Nail And Mail Service Upon Attorney Rejected

CPLR 308 requires that service be attempted by personal delivery of the summons “to the person to be served” (CPLR 308[1]), or by delivery “to a person of suitable age and discretion at the actual place of business, dwelling place or usual place of abode” (CPLR 308[2]).

An alternative methods of service pursuant to CPLR 308(4), commonly known as “nail and mail” service, may be used only where service under CPLR 308(1) or 308(2) cannot be made with “due diligence.”  Nail and mail service is effected “by affixing the summons to the door of either the actual place of business, dwelling place or usual place of abode within the state of the person to be served and by either mailing the summons to such person at his or her last known residence or by mailing the summons by first class mail to the person . . . at his or her actual place of business” (CPLR 308[4]).

Just what constitutes “due diligence” so as to permit nail and mail service under CPLR 308(4)? A case from the Second Department last week demonstrates that a single attempted personal service may not be sufficient – Estate of Edward S. Waterman v Jones, 2007 NY Slip Op 07815.

The action was one for legal malpractice. The process server attempted to serve the defendant attorney with a copy of the summons and complaint at his actual place of business on August 23, 2004, at 10:00 A.M. The process server observed the defendant’s name on an outside shingle, but the office was closed, locked, and without a doorbell. The process server used his cellular phone to call the number listed on the outside shingle and received neither a personal reply nor an answering service reply. Nonetheless, that same day the process server mailed the summons and complaint to the very same premises in order to ostensibly effectuate “nail and mail” service. On the following day, August 24, 2004, the process server returned to the same location at 9:00 A.M. and, upon seeing that the conditions were the same as the day before, affixed the summons and complaint to the door. The affidavit of service did not refer to any efforts to ascertain the defendant’s residential address and to serve process at that location.
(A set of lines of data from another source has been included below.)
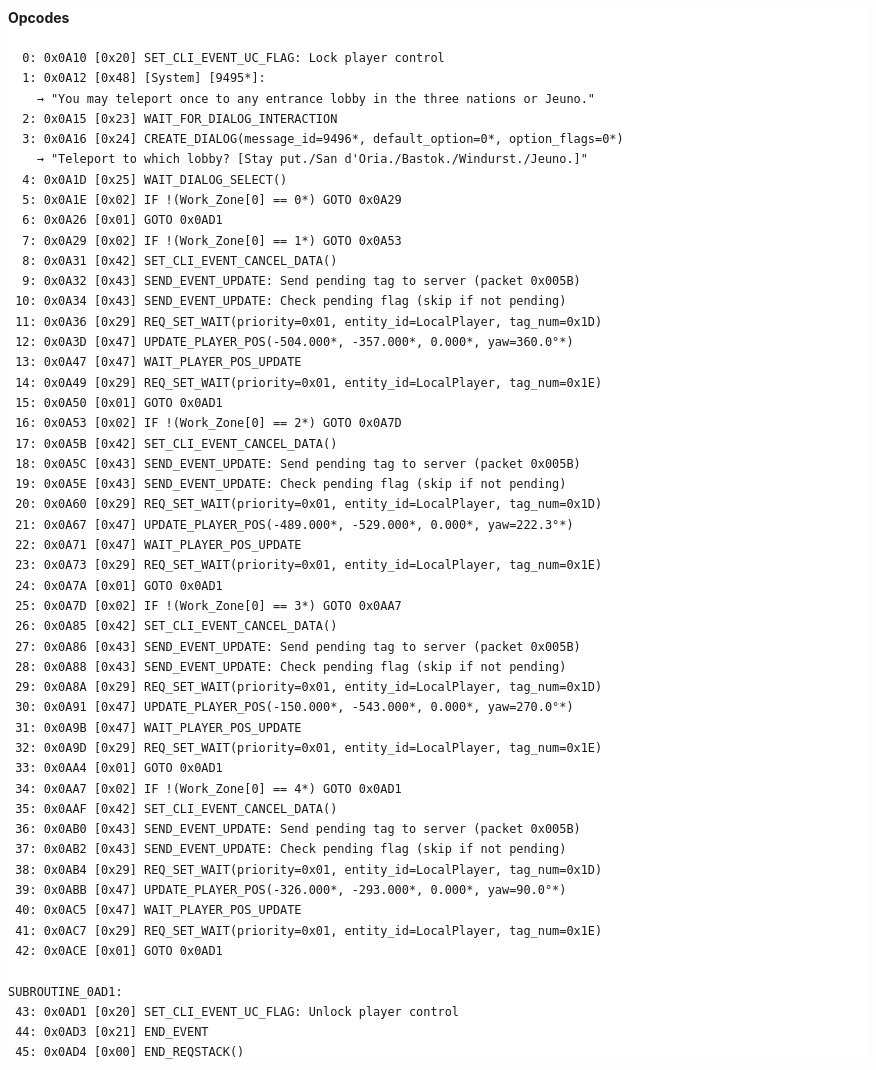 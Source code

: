#### Opcodes

```
  0: 0x0A10 [0x20] SET_CLI_EVENT_UC_FLAG: Lock player control
  1: 0x0A12 [0x48] [System] [9495*]:
    → "You may teleport once to any entrance lobby in the three nations or Jeuno."
  2: 0x0A15 [0x23] WAIT_FOR_DIALOG_INTERACTION
  3: 0x0A16 [0x24] CREATE_DIALOG(message_id=9496*, default_option=0*, option_flags=0*)
    → "Teleport to which lobby? [Stay put./San d'Oria./Bastok./Windurst./Jeuno.]"
  4: 0x0A1D [0x25] WAIT_DIALOG_SELECT()
  5: 0x0A1E [0x02] IF !(Work_Zone[0] == 0*) GOTO 0x0A29
  6: 0x0A26 [0x01] GOTO 0x0AD1
  7: 0x0A29 [0x02] IF !(Work_Zone[0] == 1*) GOTO 0x0A53
  8: 0x0A31 [0x42] SET_CLI_EVENT_CANCEL_DATA()
  9: 0x0A32 [0x43] SEND_EVENT_UPDATE: Send pending tag to server (packet 0x005B)
 10: 0x0A34 [0x43] SEND_EVENT_UPDATE: Check pending flag (skip if not pending)
 11: 0x0A36 [0x29] REQ_SET_WAIT(priority=0x01, entity_id=LocalPlayer, tag_num=0x1D)
 12: 0x0A3D [0x47] UPDATE_PLAYER_POS(-504.000*, -357.000*, 0.000*, yaw=360.0°*)
 13: 0x0A47 [0x47] WAIT_PLAYER_POS_UPDATE
 14: 0x0A49 [0x29] REQ_SET_WAIT(priority=0x01, entity_id=LocalPlayer, tag_num=0x1E)
 15: 0x0A50 [0x01] GOTO 0x0AD1
 16: 0x0A53 [0x02] IF !(Work_Zone[0] == 2*) GOTO 0x0A7D
 17: 0x0A5B [0x42] SET_CLI_EVENT_CANCEL_DATA()
 18: 0x0A5C [0x43] SEND_EVENT_UPDATE: Send pending tag to server (packet 0x005B)
 19: 0x0A5E [0x43] SEND_EVENT_UPDATE: Check pending flag (skip if not pending)
 20: 0x0A60 [0x29] REQ_SET_WAIT(priority=0x01, entity_id=LocalPlayer, tag_num=0x1D)
 21: 0x0A67 [0x47] UPDATE_PLAYER_POS(-489.000*, -529.000*, 0.000*, yaw=222.3°*)
 22: 0x0A71 [0x47] WAIT_PLAYER_POS_UPDATE
 23: 0x0A73 [0x29] REQ_SET_WAIT(priority=0x01, entity_id=LocalPlayer, tag_num=0x1E)
 24: 0x0A7A [0x01] GOTO 0x0AD1
 25: 0x0A7D [0x02] IF !(Work_Zone[0] == 3*) GOTO 0x0AA7
 26: 0x0A85 [0x42] SET_CLI_EVENT_CANCEL_DATA()
 27: 0x0A86 [0x43] SEND_EVENT_UPDATE: Send pending tag to server (packet 0x005B)
 28: 0x0A88 [0x43] SEND_EVENT_UPDATE: Check pending flag (skip if not pending)
 29: 0x0A8A [0x29] REQ_SET_WAIT(priority=0x01, entity_id=LocalPlayer, tag_num=0x1D)
 30: 0x0A91 [0x47] UPDATE_PLAYER_POS(-150.000*, -543.000*, 0.000*, yaw=270.0°*)
 31: 0x0A9B [0x47] WAIT_PLAYER_POS_UPDATE
 32: 0x0A9D [0x29] REQ_SET_WAIT(priority=0x01, entity_id=LocalPlayer, tag_num=0x1E)
 33: 0x0AA4 [0x01] GOTO 0x0AD1
 34: 0x0AA7 [0x02] IF !(Work_Zone[0] == 4*) GOTO 0x0AD1
 35: 0x0AAF [0x42] SET_CLI_EVENT_CANCEL_DATA()
 36: 0x0AB0 [0x43] SEND_EVENT_UPDATE: Send pending tag to server (packet 0x005B)
 37: 0x0AB2 [0x43] SEND_EVENT_UPDATE: Check pending flag (skip if not pending)
 38: 0x0AB4 [0x29] REQ_SET_WAIT(priority=0x01, entity_id=LocalPlayer, tag_num=0x1D)
 39: 0x0ABB [0x47] UPDATE_PLAYER_POS(-326.000*, -293.000*, 0.000*, yaw=90.0°*)
 40: 0x0AC5 [0x47] WAIT_PLAYER_POS_UPDATE
 41: 0x0AC7 [0x29] REQ_SET_WAIT(priority=0x01, entity_id=LocalPlayer, tag_num=0x1E)
 42: 0x0ACE [0x01] GOTO 0x0AD1

SUBROUTINE_0AD1:
 43: 0x0AD1 [0x20] SET_CLI_EVENT_UC_FLAG: Unlock player control
 44: 0x0AD3 [0x21] END_EVENT
 45: 0x0AD4 [0x00] END_REQSTACK()
```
The Second Department found that the purported nail and mail service was ineffective since the plaintiff’s one purported personal service attempt at the defendant’s place of business failed to comply with the “due diligence” requirement of CPLR 308(4). The Court found it significant that the affidavit of service did not describe any efforts to ascertain the defendant’s whereabouts, dwelling place, or place of abode. Also, there was no indication that the process server made any inquiries to the commercial neighbors, checked telephone listings, or conducted any search with the Department of Motor Vehicles to determine the defendant’s residential address. Moreover, although the process server observed that the place of business was closed, locked, without a doorbell, and without an answering service, he nonetheless mailed the papers to that address notwithstanding the fact that CPLR 308(4) also authorized him to mail the papers to the defendant’s last known residence.

Thus, the Court granted the defendant attorney’s motion to dismiss for lack of personal jurisdiction.